Every line in the data below from the one containing "### Table of content per week" down to the one containing "Ground Up</a> |", both included, must be retyped exactly; no other line is to appear.

Listed entries below:

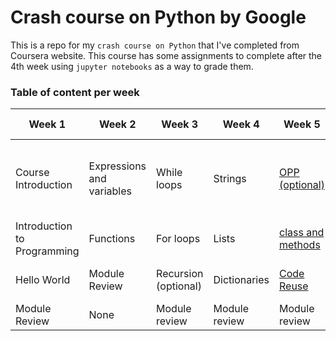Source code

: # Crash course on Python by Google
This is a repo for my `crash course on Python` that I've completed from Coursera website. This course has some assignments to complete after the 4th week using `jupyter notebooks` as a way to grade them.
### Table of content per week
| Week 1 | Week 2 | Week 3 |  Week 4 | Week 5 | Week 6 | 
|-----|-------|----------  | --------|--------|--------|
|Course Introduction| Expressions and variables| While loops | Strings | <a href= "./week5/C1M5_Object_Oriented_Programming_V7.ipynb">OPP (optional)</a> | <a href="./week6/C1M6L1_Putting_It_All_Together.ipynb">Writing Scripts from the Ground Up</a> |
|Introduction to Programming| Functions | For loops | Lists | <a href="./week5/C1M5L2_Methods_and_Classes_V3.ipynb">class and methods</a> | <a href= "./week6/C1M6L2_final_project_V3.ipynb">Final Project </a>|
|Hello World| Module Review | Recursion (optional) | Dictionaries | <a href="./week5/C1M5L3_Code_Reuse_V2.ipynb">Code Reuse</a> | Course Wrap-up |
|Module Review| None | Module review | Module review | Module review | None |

End of Listed entries.

Written solution:
### Table of content per week
| Week 1 | Week 2 | Week 3 |  Week 4 | Week 5 | Week 6 | 
|-----|-------|----------  | --------|--------|--------|
|Course Introduction| Expressions and variables| While loops | Strings | <a href= "./week5/C1M5_Object_Oriented_Programming_V7.ipynb">OPP (optional)</a> | <a href="./week6/C1M6L1_Putting_It_All_Together.ipynb">Writing Scripts from the Ground Up</a> |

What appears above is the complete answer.